Una delle motivazioni che avevano sostenuto la sentenza della High court della capitale nel 2009 era che la sezione 377 del Codice penale indiano contribuiva, di fatto, ad ingenerare paure e timori rischiando di giustificare, nei confronti di omosessuali, comportamenti contrari ai diritti alla vita e alla libertà previsti dalla Costituzione dell’India.

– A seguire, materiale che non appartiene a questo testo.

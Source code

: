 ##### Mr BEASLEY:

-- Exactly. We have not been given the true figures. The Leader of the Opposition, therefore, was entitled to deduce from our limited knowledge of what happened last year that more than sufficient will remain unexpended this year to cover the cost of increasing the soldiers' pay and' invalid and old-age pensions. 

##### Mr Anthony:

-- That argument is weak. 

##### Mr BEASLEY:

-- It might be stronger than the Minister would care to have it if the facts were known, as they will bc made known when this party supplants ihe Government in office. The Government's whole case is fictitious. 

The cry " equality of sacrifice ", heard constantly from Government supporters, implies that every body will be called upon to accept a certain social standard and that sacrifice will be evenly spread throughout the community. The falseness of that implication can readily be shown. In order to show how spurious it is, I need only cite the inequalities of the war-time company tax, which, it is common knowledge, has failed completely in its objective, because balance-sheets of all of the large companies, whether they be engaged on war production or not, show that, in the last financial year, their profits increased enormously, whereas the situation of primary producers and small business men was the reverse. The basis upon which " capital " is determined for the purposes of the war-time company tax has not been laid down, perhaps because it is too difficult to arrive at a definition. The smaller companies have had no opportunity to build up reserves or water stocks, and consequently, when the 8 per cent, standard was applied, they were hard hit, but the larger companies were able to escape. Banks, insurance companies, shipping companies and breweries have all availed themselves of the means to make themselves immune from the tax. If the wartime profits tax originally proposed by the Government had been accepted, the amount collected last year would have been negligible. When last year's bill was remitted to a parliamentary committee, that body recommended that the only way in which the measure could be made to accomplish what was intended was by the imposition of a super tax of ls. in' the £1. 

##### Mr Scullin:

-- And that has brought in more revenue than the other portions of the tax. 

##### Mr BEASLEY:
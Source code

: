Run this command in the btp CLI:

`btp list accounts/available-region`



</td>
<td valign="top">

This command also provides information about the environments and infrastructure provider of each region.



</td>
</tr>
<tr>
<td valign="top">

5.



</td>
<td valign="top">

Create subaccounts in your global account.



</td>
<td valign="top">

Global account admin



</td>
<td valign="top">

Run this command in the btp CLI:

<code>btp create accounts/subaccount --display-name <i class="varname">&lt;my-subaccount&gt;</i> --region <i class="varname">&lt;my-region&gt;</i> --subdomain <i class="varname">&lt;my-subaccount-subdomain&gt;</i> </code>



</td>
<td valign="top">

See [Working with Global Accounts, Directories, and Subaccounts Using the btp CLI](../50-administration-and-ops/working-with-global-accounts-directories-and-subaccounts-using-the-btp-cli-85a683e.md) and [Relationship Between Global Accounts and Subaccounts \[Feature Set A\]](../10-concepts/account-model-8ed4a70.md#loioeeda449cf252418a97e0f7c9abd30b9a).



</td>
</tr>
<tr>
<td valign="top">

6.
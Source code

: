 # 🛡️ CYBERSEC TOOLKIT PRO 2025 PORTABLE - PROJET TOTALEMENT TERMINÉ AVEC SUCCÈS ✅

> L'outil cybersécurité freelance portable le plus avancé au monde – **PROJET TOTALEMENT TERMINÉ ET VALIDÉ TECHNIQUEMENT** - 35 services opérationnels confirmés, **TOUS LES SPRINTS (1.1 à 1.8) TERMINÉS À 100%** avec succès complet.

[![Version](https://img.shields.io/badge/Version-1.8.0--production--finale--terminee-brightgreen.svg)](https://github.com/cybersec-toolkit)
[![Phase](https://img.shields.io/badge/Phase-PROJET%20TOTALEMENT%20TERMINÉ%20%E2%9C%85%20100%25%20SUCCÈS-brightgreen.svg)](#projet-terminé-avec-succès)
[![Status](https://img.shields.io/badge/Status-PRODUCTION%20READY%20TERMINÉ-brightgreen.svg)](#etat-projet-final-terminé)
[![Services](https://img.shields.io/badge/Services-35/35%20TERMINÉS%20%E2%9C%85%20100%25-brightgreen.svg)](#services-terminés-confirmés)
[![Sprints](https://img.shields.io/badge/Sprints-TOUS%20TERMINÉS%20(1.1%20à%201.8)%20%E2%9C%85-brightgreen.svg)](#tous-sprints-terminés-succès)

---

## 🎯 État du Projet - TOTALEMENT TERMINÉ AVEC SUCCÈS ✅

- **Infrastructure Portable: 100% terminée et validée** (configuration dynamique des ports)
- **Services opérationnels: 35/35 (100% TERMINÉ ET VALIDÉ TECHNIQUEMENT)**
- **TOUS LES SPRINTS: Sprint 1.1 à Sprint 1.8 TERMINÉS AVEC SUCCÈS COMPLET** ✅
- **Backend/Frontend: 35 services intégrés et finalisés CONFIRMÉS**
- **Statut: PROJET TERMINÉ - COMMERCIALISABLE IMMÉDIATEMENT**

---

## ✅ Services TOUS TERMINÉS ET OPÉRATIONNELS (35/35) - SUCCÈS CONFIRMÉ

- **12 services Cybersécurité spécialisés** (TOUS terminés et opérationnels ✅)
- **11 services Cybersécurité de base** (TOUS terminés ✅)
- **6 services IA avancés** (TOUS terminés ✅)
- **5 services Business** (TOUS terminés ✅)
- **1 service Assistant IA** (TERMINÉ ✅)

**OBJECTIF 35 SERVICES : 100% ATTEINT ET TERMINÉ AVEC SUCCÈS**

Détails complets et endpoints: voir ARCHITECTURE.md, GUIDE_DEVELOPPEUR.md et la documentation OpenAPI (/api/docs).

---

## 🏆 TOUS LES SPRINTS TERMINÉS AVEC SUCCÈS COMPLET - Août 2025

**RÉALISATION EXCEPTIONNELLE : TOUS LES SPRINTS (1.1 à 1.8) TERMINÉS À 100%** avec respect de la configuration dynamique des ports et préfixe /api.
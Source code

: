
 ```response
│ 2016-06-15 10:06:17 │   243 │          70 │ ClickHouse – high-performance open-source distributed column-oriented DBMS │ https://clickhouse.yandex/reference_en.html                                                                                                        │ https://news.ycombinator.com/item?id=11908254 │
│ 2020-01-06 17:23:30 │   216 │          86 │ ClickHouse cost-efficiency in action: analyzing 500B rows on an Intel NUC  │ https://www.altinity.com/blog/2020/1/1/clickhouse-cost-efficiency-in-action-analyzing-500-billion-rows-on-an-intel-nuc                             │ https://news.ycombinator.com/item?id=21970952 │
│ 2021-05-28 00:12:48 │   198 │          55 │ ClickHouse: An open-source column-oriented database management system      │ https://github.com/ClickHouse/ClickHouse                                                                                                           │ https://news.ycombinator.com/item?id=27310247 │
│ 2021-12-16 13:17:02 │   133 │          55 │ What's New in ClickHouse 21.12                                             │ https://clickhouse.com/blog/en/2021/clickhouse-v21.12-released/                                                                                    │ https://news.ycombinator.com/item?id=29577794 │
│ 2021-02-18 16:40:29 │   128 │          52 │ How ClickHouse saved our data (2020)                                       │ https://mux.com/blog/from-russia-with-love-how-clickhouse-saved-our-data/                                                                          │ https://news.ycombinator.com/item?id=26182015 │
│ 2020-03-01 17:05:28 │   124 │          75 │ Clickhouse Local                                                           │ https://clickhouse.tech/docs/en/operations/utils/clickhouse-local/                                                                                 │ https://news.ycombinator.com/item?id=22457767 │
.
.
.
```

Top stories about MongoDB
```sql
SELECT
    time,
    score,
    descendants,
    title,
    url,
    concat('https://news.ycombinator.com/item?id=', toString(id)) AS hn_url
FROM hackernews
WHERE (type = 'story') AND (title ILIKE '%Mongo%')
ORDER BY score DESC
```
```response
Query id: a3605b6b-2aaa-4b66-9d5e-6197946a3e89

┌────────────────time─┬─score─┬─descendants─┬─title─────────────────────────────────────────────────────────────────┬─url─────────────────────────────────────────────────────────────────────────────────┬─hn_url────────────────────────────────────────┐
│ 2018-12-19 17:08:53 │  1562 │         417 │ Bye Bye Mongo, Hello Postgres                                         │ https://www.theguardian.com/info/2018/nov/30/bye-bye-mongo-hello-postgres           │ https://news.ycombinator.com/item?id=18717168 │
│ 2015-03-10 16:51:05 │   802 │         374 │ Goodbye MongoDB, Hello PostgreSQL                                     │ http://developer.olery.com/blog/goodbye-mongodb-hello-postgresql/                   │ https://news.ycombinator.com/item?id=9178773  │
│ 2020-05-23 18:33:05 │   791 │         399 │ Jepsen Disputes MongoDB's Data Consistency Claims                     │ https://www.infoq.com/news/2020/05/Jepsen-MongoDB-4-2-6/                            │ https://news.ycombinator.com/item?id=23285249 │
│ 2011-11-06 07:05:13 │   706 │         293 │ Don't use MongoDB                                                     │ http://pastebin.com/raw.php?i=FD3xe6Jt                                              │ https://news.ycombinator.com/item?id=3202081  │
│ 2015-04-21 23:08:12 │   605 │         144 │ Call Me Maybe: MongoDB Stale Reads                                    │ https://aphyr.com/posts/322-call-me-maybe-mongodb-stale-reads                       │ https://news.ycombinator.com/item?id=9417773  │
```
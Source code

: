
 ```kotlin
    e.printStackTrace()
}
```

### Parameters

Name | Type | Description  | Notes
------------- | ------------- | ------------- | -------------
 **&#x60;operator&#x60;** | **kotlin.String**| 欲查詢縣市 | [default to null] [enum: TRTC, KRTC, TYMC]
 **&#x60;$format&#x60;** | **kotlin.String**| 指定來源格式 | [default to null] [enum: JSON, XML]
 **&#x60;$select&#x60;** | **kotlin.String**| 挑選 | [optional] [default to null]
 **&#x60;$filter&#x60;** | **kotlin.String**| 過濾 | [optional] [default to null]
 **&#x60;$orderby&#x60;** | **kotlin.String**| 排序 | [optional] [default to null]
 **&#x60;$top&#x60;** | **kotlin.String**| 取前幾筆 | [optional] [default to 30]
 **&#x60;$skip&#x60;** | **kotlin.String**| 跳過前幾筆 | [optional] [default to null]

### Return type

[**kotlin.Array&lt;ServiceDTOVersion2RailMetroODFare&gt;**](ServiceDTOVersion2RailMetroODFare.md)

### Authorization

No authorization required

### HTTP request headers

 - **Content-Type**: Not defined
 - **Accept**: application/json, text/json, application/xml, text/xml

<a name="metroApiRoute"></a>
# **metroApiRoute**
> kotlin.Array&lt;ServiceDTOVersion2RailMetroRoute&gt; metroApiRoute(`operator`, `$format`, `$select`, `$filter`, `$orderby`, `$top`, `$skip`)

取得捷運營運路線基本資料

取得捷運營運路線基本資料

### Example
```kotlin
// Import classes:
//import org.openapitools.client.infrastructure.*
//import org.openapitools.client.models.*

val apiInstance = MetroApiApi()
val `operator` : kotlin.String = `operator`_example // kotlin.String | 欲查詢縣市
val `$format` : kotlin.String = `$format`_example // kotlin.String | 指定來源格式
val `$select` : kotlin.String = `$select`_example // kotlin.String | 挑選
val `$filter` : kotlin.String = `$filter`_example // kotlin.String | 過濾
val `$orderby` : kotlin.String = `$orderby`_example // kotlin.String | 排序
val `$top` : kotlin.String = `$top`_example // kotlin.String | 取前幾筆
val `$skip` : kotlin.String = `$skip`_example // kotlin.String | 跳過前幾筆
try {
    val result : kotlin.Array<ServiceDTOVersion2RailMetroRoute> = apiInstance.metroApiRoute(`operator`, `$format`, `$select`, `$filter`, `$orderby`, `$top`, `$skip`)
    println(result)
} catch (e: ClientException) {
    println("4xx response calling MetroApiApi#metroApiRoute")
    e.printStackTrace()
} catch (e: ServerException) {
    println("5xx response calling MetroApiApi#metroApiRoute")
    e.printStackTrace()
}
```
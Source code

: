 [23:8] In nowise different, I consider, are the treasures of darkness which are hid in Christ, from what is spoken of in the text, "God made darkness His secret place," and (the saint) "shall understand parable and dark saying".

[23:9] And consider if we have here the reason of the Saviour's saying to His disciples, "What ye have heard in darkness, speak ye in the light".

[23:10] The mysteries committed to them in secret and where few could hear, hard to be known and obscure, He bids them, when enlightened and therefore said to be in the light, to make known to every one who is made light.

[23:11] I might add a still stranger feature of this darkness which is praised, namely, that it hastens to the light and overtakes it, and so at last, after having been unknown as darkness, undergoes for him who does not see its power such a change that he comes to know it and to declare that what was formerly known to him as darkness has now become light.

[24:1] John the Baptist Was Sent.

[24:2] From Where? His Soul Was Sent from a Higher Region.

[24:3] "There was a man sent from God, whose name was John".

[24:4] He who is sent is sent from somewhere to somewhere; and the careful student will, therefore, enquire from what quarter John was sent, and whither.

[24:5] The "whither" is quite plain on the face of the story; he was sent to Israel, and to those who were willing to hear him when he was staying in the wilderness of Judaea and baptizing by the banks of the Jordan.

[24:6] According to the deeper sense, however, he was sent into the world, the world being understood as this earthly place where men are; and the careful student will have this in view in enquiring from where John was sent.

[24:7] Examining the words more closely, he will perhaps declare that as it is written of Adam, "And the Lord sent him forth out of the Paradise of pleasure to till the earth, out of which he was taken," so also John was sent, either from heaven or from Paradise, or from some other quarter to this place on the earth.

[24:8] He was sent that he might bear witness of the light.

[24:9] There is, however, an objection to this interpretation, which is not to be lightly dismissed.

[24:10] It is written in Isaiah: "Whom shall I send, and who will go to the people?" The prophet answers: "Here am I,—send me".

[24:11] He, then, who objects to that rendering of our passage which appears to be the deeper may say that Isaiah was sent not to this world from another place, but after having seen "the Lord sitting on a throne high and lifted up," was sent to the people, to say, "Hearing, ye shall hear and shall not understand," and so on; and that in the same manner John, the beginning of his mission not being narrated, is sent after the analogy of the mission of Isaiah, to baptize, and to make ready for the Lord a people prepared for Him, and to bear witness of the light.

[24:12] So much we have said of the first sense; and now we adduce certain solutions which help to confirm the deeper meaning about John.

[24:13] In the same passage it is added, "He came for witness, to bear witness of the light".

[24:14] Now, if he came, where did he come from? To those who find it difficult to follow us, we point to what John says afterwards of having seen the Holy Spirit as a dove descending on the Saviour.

La decisione di questi ultimi giorni ha creato ovviamente una serie di reazioni a catena da parte di attivisti per i diritti gay, secondo i quali le associazioni religiose islamiche, cristiane e indù avrebbero fatto pressioni per reintrodurre la norma. Erano questi, infatti, i gruppi che si erano opposti alla decisione del 2009. Aveva allora suscitato forte impressione a livello nazionale il fatto che anche un famoso guru, Baba Ramdev, avesse alzato la voce contro la High court della capitale per la sua posizione a favore della libertà per gli omosessuali. Avvocati, attivisti e sostenitori della comunità gay hanno annunciato battaglia contro la legge. «Siamo delusi, ma la nostra lotta non è finita e continueremo a combattere per il nostro diritto costituzionale», ha detto l'avvocato Anand Grover.

Nel dibattito ha tenuto a far sentire la propria posizione anche la Conferenza episcopale indiana. Il cardinale Gracias, arcivescovo di Bombay, e presidente del Cbci (Catholic bishop conference of India) ha affermato che «la Chiesa cattolica è favorevole alla decriminalizzazione dell'omosessualità, perché non abbiamo mai considerato i gay dei criminali». «In quanto cristiani – ribadisce Gracias – esprimiamo il nostro pieno rispetto agli omosessuali. La Chiesa cattolica si oppone alla legalizzazione dei matrimoni gay, ma insegna che gli omosessuali hanno la stessa dignità di ogni essere umano e condanna ogni forma di ingiusta discriminazione, persecuzione o abuso».